Write out the lines starting at the one that holds "- React hooks for state management" and ending with the final line of the data, exactly and with no others.

<<<<

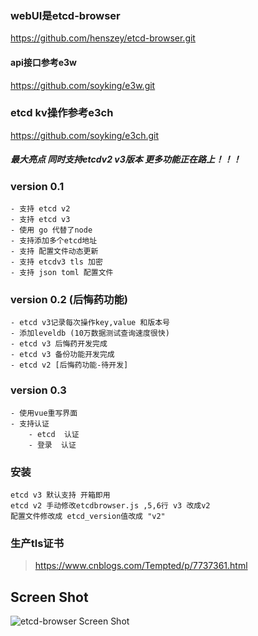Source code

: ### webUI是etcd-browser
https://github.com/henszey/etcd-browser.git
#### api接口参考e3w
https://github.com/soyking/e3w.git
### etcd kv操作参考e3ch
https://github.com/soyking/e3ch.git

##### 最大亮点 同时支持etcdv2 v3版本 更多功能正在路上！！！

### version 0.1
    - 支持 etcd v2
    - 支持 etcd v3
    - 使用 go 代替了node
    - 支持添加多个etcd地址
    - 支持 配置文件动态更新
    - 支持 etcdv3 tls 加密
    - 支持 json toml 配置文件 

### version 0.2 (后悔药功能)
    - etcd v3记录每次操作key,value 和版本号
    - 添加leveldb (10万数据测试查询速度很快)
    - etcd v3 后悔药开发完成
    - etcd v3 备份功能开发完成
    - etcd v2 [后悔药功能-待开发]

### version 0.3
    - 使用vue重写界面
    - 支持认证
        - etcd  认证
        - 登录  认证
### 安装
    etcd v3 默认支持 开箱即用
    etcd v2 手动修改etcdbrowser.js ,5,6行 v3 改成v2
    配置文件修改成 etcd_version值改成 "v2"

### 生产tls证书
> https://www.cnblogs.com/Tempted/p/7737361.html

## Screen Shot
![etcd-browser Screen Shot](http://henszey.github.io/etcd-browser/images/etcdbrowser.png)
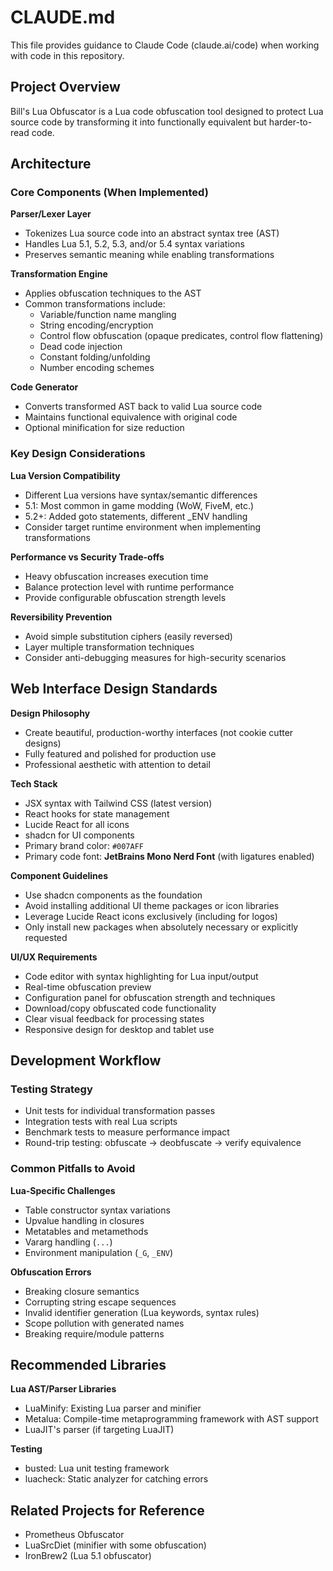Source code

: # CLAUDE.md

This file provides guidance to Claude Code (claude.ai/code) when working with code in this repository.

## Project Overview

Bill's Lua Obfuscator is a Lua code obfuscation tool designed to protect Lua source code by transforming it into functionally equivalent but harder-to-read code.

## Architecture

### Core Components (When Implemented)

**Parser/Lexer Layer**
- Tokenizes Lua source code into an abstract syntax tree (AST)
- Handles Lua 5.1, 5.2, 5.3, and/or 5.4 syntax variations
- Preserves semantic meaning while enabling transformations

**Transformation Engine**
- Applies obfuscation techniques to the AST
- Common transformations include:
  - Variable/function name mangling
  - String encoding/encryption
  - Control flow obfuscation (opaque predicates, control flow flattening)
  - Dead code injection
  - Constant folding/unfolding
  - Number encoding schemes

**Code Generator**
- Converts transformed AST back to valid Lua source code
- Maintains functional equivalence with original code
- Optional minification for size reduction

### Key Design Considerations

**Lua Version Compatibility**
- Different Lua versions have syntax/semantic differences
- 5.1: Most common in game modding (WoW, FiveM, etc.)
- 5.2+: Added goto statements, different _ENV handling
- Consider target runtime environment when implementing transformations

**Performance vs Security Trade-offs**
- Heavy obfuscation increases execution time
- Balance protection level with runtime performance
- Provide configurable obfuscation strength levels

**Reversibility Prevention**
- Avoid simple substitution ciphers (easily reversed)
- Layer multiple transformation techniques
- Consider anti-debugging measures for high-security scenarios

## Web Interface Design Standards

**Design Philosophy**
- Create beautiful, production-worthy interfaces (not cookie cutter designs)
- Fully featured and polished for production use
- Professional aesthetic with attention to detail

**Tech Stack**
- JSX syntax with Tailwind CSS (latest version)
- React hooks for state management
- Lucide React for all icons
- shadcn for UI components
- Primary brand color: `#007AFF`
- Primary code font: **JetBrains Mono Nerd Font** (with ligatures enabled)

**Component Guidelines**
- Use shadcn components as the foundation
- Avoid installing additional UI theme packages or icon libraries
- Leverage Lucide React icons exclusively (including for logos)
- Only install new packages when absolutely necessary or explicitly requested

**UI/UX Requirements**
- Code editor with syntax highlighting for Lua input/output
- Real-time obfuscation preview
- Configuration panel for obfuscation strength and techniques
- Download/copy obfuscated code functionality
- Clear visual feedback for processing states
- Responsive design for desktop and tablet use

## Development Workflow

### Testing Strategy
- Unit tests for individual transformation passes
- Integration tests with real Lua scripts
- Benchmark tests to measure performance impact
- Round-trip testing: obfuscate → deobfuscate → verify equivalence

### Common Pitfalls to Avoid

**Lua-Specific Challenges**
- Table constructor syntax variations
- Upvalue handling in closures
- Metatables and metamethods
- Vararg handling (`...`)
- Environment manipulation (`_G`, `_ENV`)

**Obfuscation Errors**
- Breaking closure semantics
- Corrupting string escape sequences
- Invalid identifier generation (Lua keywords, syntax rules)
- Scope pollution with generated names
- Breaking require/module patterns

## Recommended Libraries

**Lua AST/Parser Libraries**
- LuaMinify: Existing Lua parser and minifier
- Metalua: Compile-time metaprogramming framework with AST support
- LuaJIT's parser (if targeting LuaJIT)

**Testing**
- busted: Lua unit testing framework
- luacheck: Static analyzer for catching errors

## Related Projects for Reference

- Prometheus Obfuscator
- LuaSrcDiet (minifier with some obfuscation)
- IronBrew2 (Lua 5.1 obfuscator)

>>>>

> Written answer
- React hooks for state management
- Lucide React for all icons
- shadcn for UI components
- Primary brand color: `#007AFF`
- Primary code font: **JetBrains Mono Nerd Font** (with ligatures enabled)

**Component Guidelines**
- Use shadcn components as the foundation
- Avoid installing additional UI theme packages or icon libraries
- Leverage Lucide React icons exclusively (including for logos)
- Only install new packages when absolutely necessary or explicitly requested

**UI/UX Requirements**
- Code editor with syntax highlighting for Lua input/output
- Real-time obfuscation preview
- Configuration panel for obfuscation strength and techniques
- Download/copy obfuscated code functionality
- Clear visual feedback for processing states
- Responsive design for desktop and tablet use

## Development Workflow

### Testing Strategy
- Unit tests for individual transformation passes
- Integration tests with real Lua scripts
- Benchmark tests to measure performance impact
- Round-trip testing: obfuscate → deobfuscate → verify equivalence

### Common Pitfalls to Avoid

**Lua-Specific Challenges**
- Table constructor syntax variations
- Upvalue handling in closures
- Metatables and metamethods
- Vararg handling (`...`)
- Environment manipulation (`_G`, `_ENV`)

**Obfuscation Errors**
- Breaking closure semantics
- Corrupting string escape sequences
- Invalid identifier generation (Lua keywords, syntax rules)
- Scope pollution with generated names
- Breaking require/module patterns

## Recommended Libraries

**Lua AST/Parser Libraries**
- LuaMinify: Existing Lua parser and minifier
- Metalua: Compile-time metaprogramming framework with AST support
- LuaJIT's parser (if targeting LuaJIT)

**Testing**
- busted: Lua unit testing framework
- luacheck: Static analyzer for catching errors

## Related Projects for Reference

- Prometheus Obfuscator
- LuaSrcDiet (minifier with some obfuscation)
- IronBrew2 (Lua 5.1 obfuscator)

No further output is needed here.